The film was expected to be a hit, with real life married couple, Hawke and Thurman at the helm. But it was Law who was the most remembered from the film. To help immerse himself into his character, Law would move around the set in a wheelchair to get accustomed to his character’s immobility.
While it wasn’t a blockbuster hit, Jude Law gave a performance worth remembering, and gave us a little taste of what he is capable of.
The Talented Mr. Ripley (1999)
Jude Law’s next powerful supporting role was as Dickie Greenleaf in The Talented Mr. Ripley, a film that was greatly received and made Law a household name. Starring opposite Matt Damon and Gwyneth Paltrow, Law holds his own as a narcissist with a secret. Like Gattaca, The Talented Mr. Ripley also deals with identity theft. I guess what we can quickly conclude is everyone wants to be Jude Law!
Tom Ripley, played by Matt Damon, is summoned by Dickie’s father with the task of going to Italy and trying to coax Dickie to come back to the United States. Ripley acts as if he knows Dickie and spins numerous lies until they become close friends. There is a fall out and Ripley tries to assume Dickie’s identity. If you haven’t seen the film, I won’t give it away, but I urge you to see it quickly.

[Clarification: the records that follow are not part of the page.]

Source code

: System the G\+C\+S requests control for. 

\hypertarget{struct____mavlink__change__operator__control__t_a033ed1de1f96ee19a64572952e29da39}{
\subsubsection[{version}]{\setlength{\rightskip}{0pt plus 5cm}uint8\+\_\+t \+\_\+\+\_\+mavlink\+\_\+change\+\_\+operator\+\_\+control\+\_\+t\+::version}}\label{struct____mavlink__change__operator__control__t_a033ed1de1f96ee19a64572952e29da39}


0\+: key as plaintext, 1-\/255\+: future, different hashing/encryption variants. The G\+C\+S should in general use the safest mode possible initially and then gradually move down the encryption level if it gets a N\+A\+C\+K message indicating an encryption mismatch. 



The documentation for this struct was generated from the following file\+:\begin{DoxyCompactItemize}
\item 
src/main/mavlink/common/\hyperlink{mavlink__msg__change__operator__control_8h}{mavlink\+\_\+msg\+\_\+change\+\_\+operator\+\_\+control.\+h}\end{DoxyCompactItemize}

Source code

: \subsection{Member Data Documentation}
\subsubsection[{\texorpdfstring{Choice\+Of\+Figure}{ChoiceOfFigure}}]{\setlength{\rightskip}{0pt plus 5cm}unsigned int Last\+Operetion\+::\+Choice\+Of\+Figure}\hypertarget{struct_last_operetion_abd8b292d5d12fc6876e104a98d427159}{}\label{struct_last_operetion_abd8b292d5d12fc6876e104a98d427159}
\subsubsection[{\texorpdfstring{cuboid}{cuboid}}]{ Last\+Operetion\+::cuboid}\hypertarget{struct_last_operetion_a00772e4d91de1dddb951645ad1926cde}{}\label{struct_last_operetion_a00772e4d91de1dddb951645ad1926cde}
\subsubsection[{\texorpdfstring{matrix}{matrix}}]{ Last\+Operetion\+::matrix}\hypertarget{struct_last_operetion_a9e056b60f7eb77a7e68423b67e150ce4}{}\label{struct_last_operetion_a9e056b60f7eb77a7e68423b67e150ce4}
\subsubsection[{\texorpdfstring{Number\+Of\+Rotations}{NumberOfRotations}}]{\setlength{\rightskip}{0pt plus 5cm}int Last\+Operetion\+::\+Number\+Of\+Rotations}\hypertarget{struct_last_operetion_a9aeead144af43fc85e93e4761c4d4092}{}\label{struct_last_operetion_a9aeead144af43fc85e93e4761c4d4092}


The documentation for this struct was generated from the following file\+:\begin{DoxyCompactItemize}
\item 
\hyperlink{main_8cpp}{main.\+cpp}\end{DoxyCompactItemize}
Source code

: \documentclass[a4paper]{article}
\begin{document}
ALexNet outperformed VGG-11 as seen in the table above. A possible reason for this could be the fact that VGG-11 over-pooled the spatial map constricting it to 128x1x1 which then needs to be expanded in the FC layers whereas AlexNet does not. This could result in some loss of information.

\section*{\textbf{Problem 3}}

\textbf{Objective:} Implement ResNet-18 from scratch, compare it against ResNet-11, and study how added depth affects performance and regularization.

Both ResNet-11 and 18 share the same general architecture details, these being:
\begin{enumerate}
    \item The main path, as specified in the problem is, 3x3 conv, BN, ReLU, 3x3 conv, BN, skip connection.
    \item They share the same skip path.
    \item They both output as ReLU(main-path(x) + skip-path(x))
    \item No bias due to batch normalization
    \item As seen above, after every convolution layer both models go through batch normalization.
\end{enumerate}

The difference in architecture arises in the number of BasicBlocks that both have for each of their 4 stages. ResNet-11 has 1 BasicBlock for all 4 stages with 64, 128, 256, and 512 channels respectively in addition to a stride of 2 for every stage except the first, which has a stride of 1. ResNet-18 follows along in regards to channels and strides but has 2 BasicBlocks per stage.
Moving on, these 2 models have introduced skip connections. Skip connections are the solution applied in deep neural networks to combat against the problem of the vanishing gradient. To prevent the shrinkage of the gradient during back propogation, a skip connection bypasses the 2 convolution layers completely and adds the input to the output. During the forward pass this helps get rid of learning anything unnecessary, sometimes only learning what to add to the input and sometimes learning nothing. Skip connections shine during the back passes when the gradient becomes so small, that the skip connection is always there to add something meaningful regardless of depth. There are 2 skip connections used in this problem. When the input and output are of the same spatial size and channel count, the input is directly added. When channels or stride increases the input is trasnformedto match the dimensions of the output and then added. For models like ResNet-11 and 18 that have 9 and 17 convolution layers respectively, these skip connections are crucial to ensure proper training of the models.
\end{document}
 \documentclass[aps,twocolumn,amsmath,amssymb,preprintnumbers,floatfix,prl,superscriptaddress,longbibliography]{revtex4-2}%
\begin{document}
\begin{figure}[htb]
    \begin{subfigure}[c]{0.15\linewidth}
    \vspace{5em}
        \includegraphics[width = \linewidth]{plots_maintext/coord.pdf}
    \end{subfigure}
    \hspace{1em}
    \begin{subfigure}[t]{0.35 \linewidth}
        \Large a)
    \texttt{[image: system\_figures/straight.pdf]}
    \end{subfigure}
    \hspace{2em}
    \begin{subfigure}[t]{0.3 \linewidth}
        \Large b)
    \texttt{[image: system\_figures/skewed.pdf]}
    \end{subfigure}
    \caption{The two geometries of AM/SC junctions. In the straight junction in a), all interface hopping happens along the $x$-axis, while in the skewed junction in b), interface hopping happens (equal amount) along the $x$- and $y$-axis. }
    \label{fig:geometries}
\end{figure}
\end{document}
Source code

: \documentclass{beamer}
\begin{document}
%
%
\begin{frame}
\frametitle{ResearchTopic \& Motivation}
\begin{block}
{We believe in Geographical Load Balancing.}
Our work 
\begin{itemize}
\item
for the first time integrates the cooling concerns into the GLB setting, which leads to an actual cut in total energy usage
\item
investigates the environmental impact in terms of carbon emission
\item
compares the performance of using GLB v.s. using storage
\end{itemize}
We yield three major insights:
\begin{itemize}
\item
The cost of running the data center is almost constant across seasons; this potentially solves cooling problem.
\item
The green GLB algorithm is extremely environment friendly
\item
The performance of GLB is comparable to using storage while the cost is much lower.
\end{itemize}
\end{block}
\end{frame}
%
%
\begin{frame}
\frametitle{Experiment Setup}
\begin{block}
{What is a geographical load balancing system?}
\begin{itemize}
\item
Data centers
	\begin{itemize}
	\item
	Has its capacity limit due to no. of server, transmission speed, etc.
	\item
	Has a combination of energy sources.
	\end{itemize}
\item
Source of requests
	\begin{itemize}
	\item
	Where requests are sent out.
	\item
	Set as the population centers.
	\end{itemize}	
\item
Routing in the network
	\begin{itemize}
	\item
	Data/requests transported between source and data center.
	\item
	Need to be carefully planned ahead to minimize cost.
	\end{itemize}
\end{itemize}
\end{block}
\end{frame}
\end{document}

Damon was the leading man of the film, and a general leading man in Hollywood at that time. But Law was the charismatic character of the film that stole the attention from Damon anytime they were on screen together. And, let’s be honest, who doesn’t want to watch a movie where Jude Law dons white pants while sitting on a boat in the Mediterranean?!
Cold Mountain (2003)
Cold Mountain reunited Jude Law with the director of The Talented Mr. Ripley, Anthony Minghella. Set in Civil War time, Law plays Inman, a soldier who deserts the war to get home to his love Ada, played by Nicole Kidman. The film is beautifully shot and strives to show its viewers the absolute horror of war.
Inman and Ada don’t have a lot of interaction with each other before Inman leaves, but there is a haunting connection where they both know they belong together. They write to one another while he is gone, and it is a typical love story that deals with longing and obstacles. What makes the film great, in my opinion, is how it shows other sides to the typical Civil War narrative. Ada meets with Ruby, played by Renee Zellweger, and their relationship paints a different narrative for women in the south. They were not damsels, they were doers. There is also an uncomfortable realness to the battles that Law‘s character Inman in subject to. While we will never know what it was like to be alive during the Civil War, Cold Mountain gives us a glimpse of how difficult life truly was.
In addition to Law, Kidman and Zellweger, the film’s cast is rounded out with Natalie Portman, Brendan Gleeson, Phillip Seymour Hoffman, Donald Sutherland and Giovanni Ribisi.
Out of all the films on Jude Law‘s resume, Closer has to be one of my favorite. The film is comprised of four characters, Dan (Law), Anna (Julia Roberts), Alice (Natalie Portman) and Larry (Clive Owen). At the beginning of the film, Dan and Alice meet and start a relationship. Anna and Larry follow suit shortly after. But Dan is secretly in love with Anna. Midway through the film, Dan and Alice split and Dan and Anna begin a relationship. Distraught after the breakup, Larry runs into Alice and they have a sexual encounter. And by the end of the film Larry and Anna are back together and Dan and Alice reunite, before splitting again. Confused yet?
The film was directed by Mike Nichols and was based on the stage play written by Patrick Marber. Even though the play was adapted for film, the flow of the story was closely formatted to that of a play. Nichols had started his career in theatre, like Jude Law, so this piece showed to be a comfortable fit for both.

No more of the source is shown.